▶ [Assigned task]:
Search the records for lines with the word "NicDuplex" and copy each match.

—————

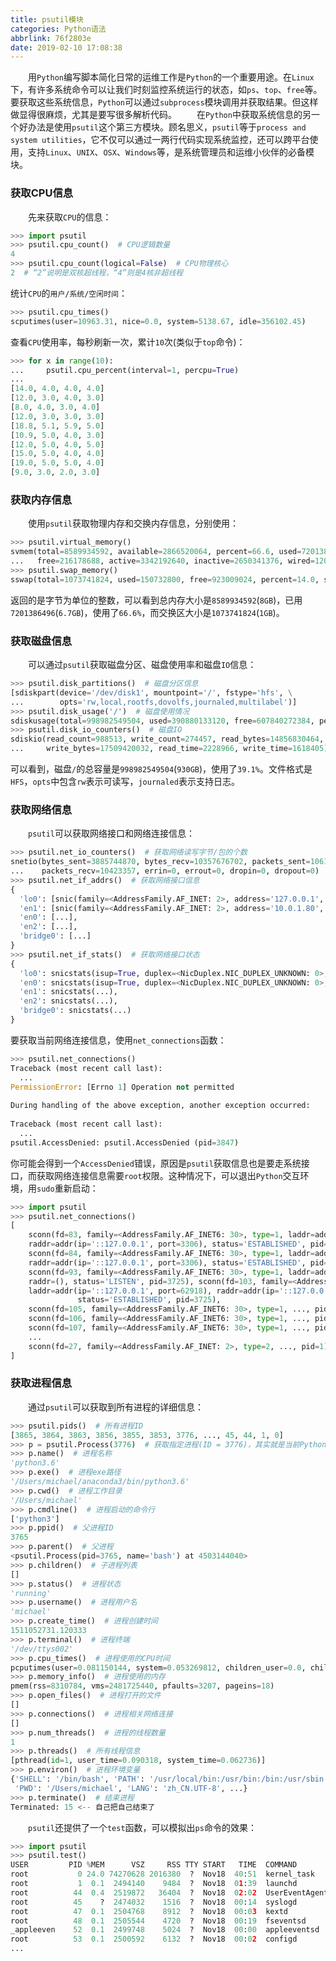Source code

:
 ```yaml
---
title: psutil模块
categories: Python语法
abbrlink: 76f2803e
date: 2019-02-10 17:08:38
---
```

&emsp;&emsp;用`Python`编写脚本简化日常的运维工作是`Python`的一个重要用途。在`Linux`下，有许多系统命令可以让我们时刻监控系统运行的状态，如`ps`、`top`、`free`等。要获取这些系统信息，`Python`可以通过`subprocess`模块调用并获取结果。但这样做显得很麻烦，尤其是要写很多解析代码。
&emsp;&emsp;在`Python`中获取系统信息的另一个好办法是使用`psutil`这个第三方模块。顾名思义，`psutil`等于`process and system utilities`，它不仅可以通过一两行代码实现系统监控，还可以跨平台使用，支持`Linux`、`UNIX`、`OSX`、`Windows`等，是系统管理员和运维小伙伴的必备模块。

### 获取CPU信息

&emsp;&emsp;先来获取`CPU`的信息：

``` python
>>> import psutil
>>> psutil.cpu_count()  # CPU逻辑数量
4
>>> psutil.cpu_count(logical=False)  # CPU物理核心
2  # “2”说明是双核超线程，“4”则是4核非超线程
```

统计`CPU`的`用户/系统/空闲时间`：

``` python
>>> psutil.cpu_times()
scputimes(user=10963.31, nice=0.0, system=5138.67, idle=356102.45)
```

查看`CPU`使用率，每秒刷新一次，累计`10`次(类似于`top`命令)：

``` python
>>> for x in range(10):
...     psutil.cpu_percent(interval=1, percpu=True)
...
[14.0, 4.0, 4.0, 4.0]
[12.0, 3.0, 4.0, 3.0]
[8.0, 4.0, 3.0, 4.0]
[12.0, 3.0, 3.0, 3.0]
[18.8, 5.1, 5.9, 5.0]
[10.9, 5.0, 4.0, 3.0]
[12.0, 5.0, 4.0, 5.0]
[15.0, 5.0, 4.0, 4.0]
[19.0, 5.0, 5.0, 4.0]
[9.0, 3.0, 2.0, 3.0]
```

### 获取内存信息

&emsp;&emsp;使用`psutil`获取物理内存和交换内存信息，分别使用：

``` python
>>> psutil.virtual_memory()
svmem(total=8589934592, available=2866520064, percent=66.6, used=7201386496, \
...   free=216178688, active=3342192640, inactive=2650341376, wired=1208852480)
>>> psutil.swap_memory()
sswap(total=1073741824, used=150732800, free=923009024, percent=14.0, sin=10705981440, sout=40353792)
```

返回的是字节为单位的整数，可以看到总内存大小是`8589934592`(`8GB`)，已用`7201386496`(`6.7GB`)，使用了`66.6%`，而交换区大小是`1073741824`(`1GB`)。

### 获取磁盘信息

&emsp;&emsp;可以通过`psutil`获取磁盘分区、磁盘使用率和磁盘`IO`信息：

``` python
>>> psutil.disk_partitions()  # 磁盘分区信息
[sdiskpart(device='/dev/disk1', mountpoint='/', fstype='hfs', \
...        opts='rw,local,rootfs,dovolfs,journaled,multilabel')]
>>> psutil.disk_usage('/')  # 磁盘使用情况
sdiskusage(total=998982549504, used=390880133120, free=607840272384, percent=39.1)
>>> psutil.disk_io_counters()  # 磁盘IO
sdiskio(read_count=988513, write_count=274457, read_bytes=14856830464, \
...     write_bytes=17509420032, read_time=2228966, write_time=1618405)
```

可以看到，磁盘`/`的总容量是`998982549504`(`930GB`)，使用了`39.1%`。文件格式是`HFS`，`opts`中包含`rw`表示可读写，`journaled`表示支持日志。

### 获取网络信息

&emsp;&emsp;`psutil`可以获取网络接口和网络连接信息：

``` python
>>> psutil.net_io_counters()  # 获取网络读写字节/包的个数
snetio(bytes_sent=3885744870, bytes_recv=10357676702, packets_sent=10613069, \
...    packets_recv=10423357, errin=0, errout=0, dropin=0, dropout=0)
>>> psutil.net_if_addrs()  # 获取网络接口信息
{
  'lo0': [snic(family=<AddressFamily.AF_INET: 2>, address='127.0.0.1', netmask='255.0.0.0'), ...],
  'en1': [snic(family=<AddressFamily.AF_INET: 2>, address='10.0.1.80', netmask='255.255.255.0'), ...],
  'en0': [...],
  'en2': [...],
  'bridge0': [...]
}
>>> psutil.net_if_stats()  # 获取网络接口状态
{
  'lo0': snicstats(isup=True, duplex=<NicDuplex.NIC_DUPLEX_UNKNOWN: 0>, speed=0, mtu=16384),
  'en0': snicstats(isup=True, duplex=<NicDuplex.NIC_DUPLEX_UNKNOWN: 0>, speed=0, mtu=1500),
  'en1': snicstats(...),
  'en2': snicstats(...),
  'bridge0': snicstats(...)
}
```

要获取当前网络连接信息，使用`net_connections`函数：

``` python
>>> psutil.net_connections()
Traceback (most recent call last):
  ...
PermissionError: [Errno 1] Operation not permitted
​
During handling of the above exception, another exception occurred:
​
Traceback (most recent call last):
  ...
psutil.AccessDenied: psutil.AccessDenied (pid=3847)
```

你可能会得到一个`AccessDenied`错误，原因是`psutil`获取信息也是要走系统接口，而获取网络连接信息需要`root`权限。这种情况下，可以退出`Python`交互环境，用`sudo`重新启动：

``` python
>>> import psutil
>>> psutil.net_connections()
[
    sconn(fd=83, family=<AddressFamily.AF_INET6: 30>, type=1, laddr=addr(ip='::127.0.0.1', port=62911), \
    raddr=addr(ip='::127.0.0.1', port=3306), status='ESTABLISHED', pid=3725), \
    sconn(fd=84, family=<AddressFamily.AF_INET6: 30>, type=1, laddr=addr(ip='::127.0.0.1', port=62905), \
    raddr=addr(ip='::127.0.0.1', port=3306), status='ESTABLISHED', pid=3725),
    sconn(fd=93, family=<AddressFamily.AF_INET6: 30>, type=1, laddr=addr(ip='::', port=8080), \
    raddr=(), status='LISTEN', pid=3725), sconn(fd=103, family=<AddressFamily.AF_INET6: 30>, type=1, \
    laddr=addr(ip='::127.0.0.1', port=62918), raddr=addr(ip='::127.0.0.1', port=3306), \
               status='ESTABLISHED', pid=3725),
    sconn(fd=105, family=<AddressFamily.AF_INET6: 30>, type=1, ..., pid=3725),
    sconn(fd=106, family=<AddressFamily.AF_INET6: 30>, type=1, ..., pid=3725),
    sconn(fd=107, family=<AddressFamily.AF_INET6: 30>, type=1, ..., pid=3725),
    ...
    sconn(fd=27, family=<AddressFamily.AF_INET: 2>, type=2, ..., pid=1)
]
```

### 获取进程信息

&emsp;&emsp;通过`psutil`可以获取到所有进程的详细信息：

``` python
>>> psutil.pids()  # 所有进程ID
[3865, 3864, 3863, 3856, 3855, 3853, 3776, ..., 45, 44, 1, 0]
>>> p = psutil.Process(3776)  # 获取指定进程(ID = 3776)，其实就是当前Python交互环境
>>> p.name()  # 进程名称
'python3.6'
>>> p.exe()  # 进程exe路径
'/Users/michael/anaconda3/bin/python3.6'
>>> p.cwd()  # 进程工作目录
'/Users/michael'
>>> p.cmdline()  # 进程启动的命令行
['python3']
>>> p.ppid()  # 父进程ID
3765
>>> p.parent()  # 父进程
<psutil.Process(pid=3765, name='bash') at 4503144040>
>>> p.children()  # 子进程列表
[]
>>> p.status()  # 进程状态
'running'
>>> p.username()  # 进程用户名
'michael'
>>> p.create_time()  # 进程创建时间
1511052731.120333
>>> p.terminal()  # 进程终端
'/dev/ttys002'
>>> p.cpu_times()  # 进程使用的CPU时间
pcputimes(user=0.081150144, system=0.053269812, children_user=0.0, children_system=0.0)
>>> p.memory_info()  # 进程使用的内存
pmem(rss=8310784, vms=2481725440, pfaults=3207, pageins=18)
>>> p.open_files()  # 进程打开的文件
[]
>>> p.connections()  # 进程相关网络连接
[]
>>> p.num_threads()  # 进程的线程数量
1
>>> p.threads()  # 所有线程信息
[pthread(id=1, user_time=0.090318, system_time=0.062736)]
>>> p.environ()  # 进程环境变量
{'SHELL': '/bin/bash', 'PATH': '/usr/local/bin:/usr/bin:/bin:/usr/sbin:/sbin:...', \
 'PWD': '/Users/michael', 'LANG': 'zh_CN.UTF-8', ...}
>>> p.terminate()  # 结束进程
Terminated: 15 <-- 自己把自己结束了
```

&emsp;&emsp;`psutil`还提供了一个`test`函数，可以模拟出`ps`命令的效果：

``` python
>>> import psutil
>>> psutil.test()
USER         PID %MEM      VSZ     RSS TTY START   TIME  COMMAND
root           0 24.0 74270628 2016380  ?  Nov18  40:51  kernel_task
root           1  0.1  2494140    9484  ?  Nov18  01:39  launchd
root          44  0.4  2519872   36404  ?  Nov18  02:02  UserEventAgent
root          45    ?  2474032    1516  ?  Nov18  00:14  syslogd
root          47  0.1  2504768    8912  ?  Nov18  00:03  kextd
root          48  0.1  2505544    4720  ?  Nov18  00:19  fseventsd
_appleeven    52  0.1  2499748    5024  ?  Nov18  00:00  appleeventsd
root          53  0.1  2500592    6132  ?  Nov18  00:02  configd
...
```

—————

▶ [Answer section]:
  'lo0': snicstats(isup=True, duplex=<NicDuplex.NIC_DUPLEX_UNKNOWN: 0>, speed=0, mtu=16384),
  'en0': snicstats(isup=True, duplex=<NicDuplex.NIC_DUPLEX_UNKNOWN: 0>, speed=0, mtu=1500),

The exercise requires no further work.